65% of Norfolk firms expect their prices to increase in the next three months, the highest on record.  The percentage expecting an increase rises dramatically to 87% for production and manufacturing firms.

When asked whether firms were facing pressures to raise prices from the following factors, 100% of Norfolk manufacturers cited raw materials, 40% cited other overheads, 40% cited pay settlements, and 7% cited finance costs. 

When asked what was more of a concern to their business than three months ago, 78% of firms overall cited inflation (compared to 60% in Q3 and 36% in Q4 2020), the highest on record. For production and manufacturing firms, this rises to 87%.  

Concerns over higher interest rates rise sharply:

The percentage citing interest rates as a concern rose in the quarter.

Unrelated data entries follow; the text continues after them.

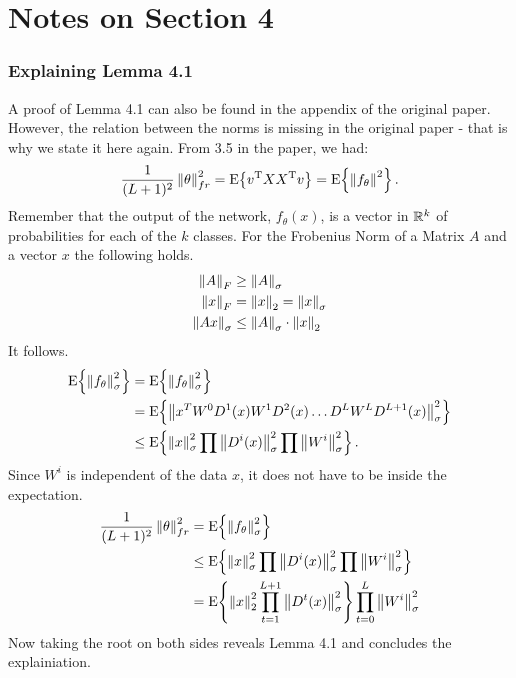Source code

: \newpage
\section{Notes on Section 4}

\subsubsection{Explaining Lemma 4.1}

A proof of Lemma 4.1 can also be found in the appendix of the original paper. However,
the relation between the norms is missing in the original paper - that is why we state it here again.
From 3.5 in the paper, we had:
\begin{align}
	\frac{1}{(L+1)^2} \left\lVert\theta\right\rVert_{fr}^{2} = \mathrm{E}\!\left\{{v^{\mathrm{T}} X X^{\mathrm{T}} v}\right\} = \mathrm{E}\!\left\{{\left\lVert f_\theta\right\rVert^2}\right\}.
\end{align}
Remember that the output of the network, $f_\theta(x)$, is a vector in $\mathbb{R}^k$ of probabilities for each of the $k$ classes.  
For the Frobenius Norm of a Matrix $A$ and a vector $x$ the following holds.
\begin{align}
	\left\lVert A\right\rVert_{ F } &\geq \left\lVert A\right\rVert_{ \sigma } \\
	\left\lVert x\right\rVert_{ F } &= \left\lVert x\right\rVert_{ 2 } = \left\lVert x\right\rVert_{ \sigma } \\
	\left\lVert Ax\right\rVert_{ \sigma } &\leq \left\lVert A\right\rVert_{ \sigma } \cdot \left\lVert x\right\rVert_{ 2 } \\
\end{align}
It follows.
\begin{align}
	\mathrm{E}\!\left\{{\left\lVert f_\theta\right\rVert_{ \sigma }^2}\right\}
	&= 
		\mathrm{E}\!\left\{{ \left\lVert f_\theta\right\rVert_{ \sigma }^2}\right\} \\
	&= 
		\mathrm{E}\!\left\{{ \left\lVert{ x^T W^0 D^1(x) W^1 D^2(x) \dots D^L W^L D^{L+1}(x) }\right\rVert_{ \sigma }^{2} }\right\} \\
	&\leq 
		\mathrm{E}\!\left\{{ \left\lVert x\right\rVert_{ \sigma }^2 \prod \left\lVert D^i(x)\right\rVert_{ \sigma }^2 \prod \left\lVert W^i\right\rVert_{ \sigma }^2 }\right\}.
\end{align}
Since $W^i$ is independent of the data $x$, it does not have to be inside the expectation.
\begin{align}
\frac{1}{(L+1)^2} \left\lVert\theta\right\rVert_{ fr }^2
	&=
		\mathrm{E}\!\left\{{\left\lVert f_\theta\right\rVert_{ \sigma }^2}\right\}  \\	
	&\leq 
		\mathrm{E}\!\left\{{ \left\lVert x\right\rVert_{ \sigma }^2 \prod \left\lVert D^i(x)\right\rVert_{ \sigma }^2 \prod \left\lVert W^i\right\rVert_{ \sigma }^2 }\right\} \\
	&=
		\mathrm{E}\!\left\{{ \left\lVert x\right\rVert_{ 2 }^2 \prod_{t=1}^{L+1} \left\lVert D^t(x)\right\rVert_{ \sigma }^2 }\right\} \prod_{t=0}^{L} \left\lVert W^i\right\rVert_{ \sigma }^2
\end{align}
Now taking the root on both sides reveals Lemma 4.1 and concludes the explainiation.






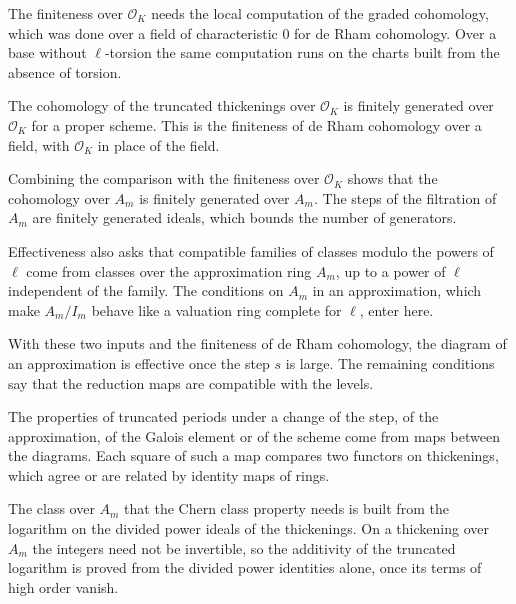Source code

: The finiteness over $\mathcal O_K$ needs the local computation of the graded cohomology, which was done over a field of
characteristic $0$ for de Rham cohomology. Over a base without $\ell$-torsion the same computation runs on the charts
built from the absence of torsion.

The cohomology of the truncated thickenings over $\mathcal O_K$ is finitely generated over $\mathcal O_K$ for a proper
scheme. This is the finiteness of de Rham cohomology over a field, with $\mathcal O_K$ in place of the field.

Combining the comparison with the finiteness over $\mathcal O_K$ shows that the cohomology over $A_m$ is finitely
generated over $A_m$. The steps of the filtration of $A_m$ are finitely generated ideals, which bounds the number of
generators.

Effectiveness also asks that compatible families of classes modulo the powers of $\ell$ come from classes over the
approximation ring $A_m$, up to a power of $\ell$ independent of the family. The conditions on $A_m$ in an approximation,
which make $A_m/I_m$ behave like a valuation ring complete for $\ell$, enter here.

With these two inputs and the finiteness of de Rham cohomology, the diagram of an approximation is effective once the
step $s$ is large. The remaining conditions say that the reduction maps are compatible with the levels.

The properties of truncated periods under a change of the step, of the approximation, of the Galois element or of the
scheme come from maps between the diagrams. Each square of such a map compares two functors on thickenings, which agree
or are related by identity maps of rings.

The class over $A_m$ that the Chern class property needs is built from the logarithm on the divided power ideals of the
thickenings. On a thickening over $A_m$ the integers need not be invertible, so the additivity of the truncated
logarithm is proved from the divided power identities alone, once its terms of high order vanish.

Nearly 1 in 5 firms (20%) reported interest rates as a concern, up from 19% in Q3. 

The percentage mentioning interest rates as worry among manufacturers stood at 27% in Q4 and up from 22% in Q3.   

Little recovery to Cash Flow:   

For Norfolk firms overall, 33% reported an increase to cash flow, while 57% reported no change and only 9% reported a decrease. 

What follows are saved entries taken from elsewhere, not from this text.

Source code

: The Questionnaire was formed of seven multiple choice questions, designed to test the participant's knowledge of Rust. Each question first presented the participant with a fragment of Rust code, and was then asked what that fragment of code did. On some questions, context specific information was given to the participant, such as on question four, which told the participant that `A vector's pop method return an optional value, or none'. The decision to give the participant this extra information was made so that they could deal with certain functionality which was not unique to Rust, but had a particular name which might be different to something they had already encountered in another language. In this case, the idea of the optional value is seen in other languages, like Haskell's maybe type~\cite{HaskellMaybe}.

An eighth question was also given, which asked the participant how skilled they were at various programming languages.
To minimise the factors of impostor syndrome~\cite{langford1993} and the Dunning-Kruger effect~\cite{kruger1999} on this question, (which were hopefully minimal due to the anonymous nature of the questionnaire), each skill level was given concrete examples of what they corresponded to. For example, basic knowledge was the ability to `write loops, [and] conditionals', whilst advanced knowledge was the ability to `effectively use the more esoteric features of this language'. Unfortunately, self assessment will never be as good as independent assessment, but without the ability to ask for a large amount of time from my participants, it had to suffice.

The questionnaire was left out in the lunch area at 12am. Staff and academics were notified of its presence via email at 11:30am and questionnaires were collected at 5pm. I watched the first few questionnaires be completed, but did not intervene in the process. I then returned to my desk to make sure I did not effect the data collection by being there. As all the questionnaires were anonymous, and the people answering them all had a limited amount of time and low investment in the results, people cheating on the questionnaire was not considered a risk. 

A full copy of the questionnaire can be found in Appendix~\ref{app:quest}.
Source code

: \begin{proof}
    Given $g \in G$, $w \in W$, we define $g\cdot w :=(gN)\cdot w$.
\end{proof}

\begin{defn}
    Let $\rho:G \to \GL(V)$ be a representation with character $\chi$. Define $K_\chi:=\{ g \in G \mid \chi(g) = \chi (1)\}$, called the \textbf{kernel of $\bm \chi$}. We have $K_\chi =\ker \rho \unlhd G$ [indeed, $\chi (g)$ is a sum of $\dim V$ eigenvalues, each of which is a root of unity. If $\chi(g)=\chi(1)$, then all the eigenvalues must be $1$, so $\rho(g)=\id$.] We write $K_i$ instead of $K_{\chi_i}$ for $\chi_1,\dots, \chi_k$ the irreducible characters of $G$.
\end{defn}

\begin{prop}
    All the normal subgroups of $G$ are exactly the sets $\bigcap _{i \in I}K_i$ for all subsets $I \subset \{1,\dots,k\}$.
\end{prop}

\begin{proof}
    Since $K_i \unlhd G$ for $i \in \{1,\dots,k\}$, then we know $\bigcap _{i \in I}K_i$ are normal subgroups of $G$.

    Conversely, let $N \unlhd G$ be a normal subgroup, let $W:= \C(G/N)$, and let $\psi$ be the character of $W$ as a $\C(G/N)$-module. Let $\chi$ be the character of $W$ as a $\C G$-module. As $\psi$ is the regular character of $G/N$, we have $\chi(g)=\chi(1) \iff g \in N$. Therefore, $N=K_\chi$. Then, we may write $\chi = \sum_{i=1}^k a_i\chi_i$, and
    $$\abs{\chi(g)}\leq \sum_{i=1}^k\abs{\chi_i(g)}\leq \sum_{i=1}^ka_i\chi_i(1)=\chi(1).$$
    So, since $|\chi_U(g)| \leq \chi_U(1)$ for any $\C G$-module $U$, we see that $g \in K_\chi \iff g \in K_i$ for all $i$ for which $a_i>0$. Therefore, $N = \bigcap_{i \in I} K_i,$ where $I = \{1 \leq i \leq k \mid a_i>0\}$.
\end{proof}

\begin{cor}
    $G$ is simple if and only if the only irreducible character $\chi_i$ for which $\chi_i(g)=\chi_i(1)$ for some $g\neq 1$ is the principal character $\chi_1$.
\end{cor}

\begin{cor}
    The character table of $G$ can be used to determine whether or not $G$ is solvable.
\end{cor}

Given these figures were reported before the full impact of Omicron and the introduction of Plan B, this metric is a cause for concern, as some firms are still struggling to recover from large scale losses incurred since the start of the pandemic.  

Most Norfolk firms still not investing:  

Investment in plant, machinery, or equipment remained weak in Q4, with 38% overall reporting an increase, while 52% reported no change, and 10% a decline. 

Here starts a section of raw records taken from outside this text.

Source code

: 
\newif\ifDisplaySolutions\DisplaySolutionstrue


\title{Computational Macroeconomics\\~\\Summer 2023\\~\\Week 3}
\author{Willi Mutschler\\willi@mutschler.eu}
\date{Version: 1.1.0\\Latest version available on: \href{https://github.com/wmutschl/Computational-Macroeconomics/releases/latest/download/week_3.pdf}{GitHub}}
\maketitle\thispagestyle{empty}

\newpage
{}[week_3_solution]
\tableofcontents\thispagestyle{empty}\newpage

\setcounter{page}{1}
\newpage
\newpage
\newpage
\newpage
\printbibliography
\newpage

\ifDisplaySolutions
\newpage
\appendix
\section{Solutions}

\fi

Suren Thiru, Head of Economics at the British Chambers of Commerce (BCC), said:

“Our latest survey suggests that UK’s economic recovery slowed in the final quarter of 2021 as mounting headwinds increasingly limited the key indicators of activity. 

“The persistent weakness in cash flow is troubling because it leaves businesses more exposed to the economic impact of Omicron, rising inflation and potential further restrictions. 

“The record rise in price pressures suggests that a substantial inflationary surge is likely in the coming months. Rising raw material costs, higher energy prices and the reversal of the VAT reduction for hospitality are likely to push inflation above 6% by April. 

“The notable uptick in concerns over higher interest rates underscores the need for the Bank of England to proceed with caution on further rate rises to avoid undermining confidence and an already fragile recovery. 

“The UK economy is starting 2022 facing some key challenges. The renewed reluctance among consumers to spend and staff shortages triggered by the Omicron variant and Plan B may mean that UK GDP falls in the near term, particularly if more restrictions are needed.  

“Rising inflation is likely to weaken the UK’s growth prospects this year by eroding consumers’ spending power and squeezing firms' profit margins and ability to invest.” 

Responding to the findings, Nova Fairbank, Chief Operating Officer for Norfolk Chambers said:

“The Chambers’ latest Quarterly Economic Survey paints a challenging picture for the UK economy as we start 2022. 

“Many local businesses were facing a struggle to improve their cashflow and raise investment even before the Omicron variant surged and Plan B was imposed.  

“Supply chain disruption is continuing to persist, inflation is soaring, and rising energy costs are presenting firms with a huge headache. 

“With companies now having to grapple with the impact of Omicron and further changes to the rules on imports and exports of goods to the EU, there are significant hurdles for Norfolk businesses in the months ahead.”

Also commenting on the QES results, Director General of the British Chambers of Commerce, Shevaun Haviland, said:    

“The Government has listened to our previous calls for support, and it must do all it can to steady the ship and steer the economy through these uncertain times. If the current restrictions persist or are tightened further then a more comprehensive support package that matches the scale of any new measures, will need to be put in place. 

“The focus must be on creating the best possible environment for businesses to grow and thrive. By supporting firms, they can begin to generate wealth, create jobs and support communities. 

“That is by far the best way to sustainably deliver the tax revenue the government needs to support public services and the wider economy.”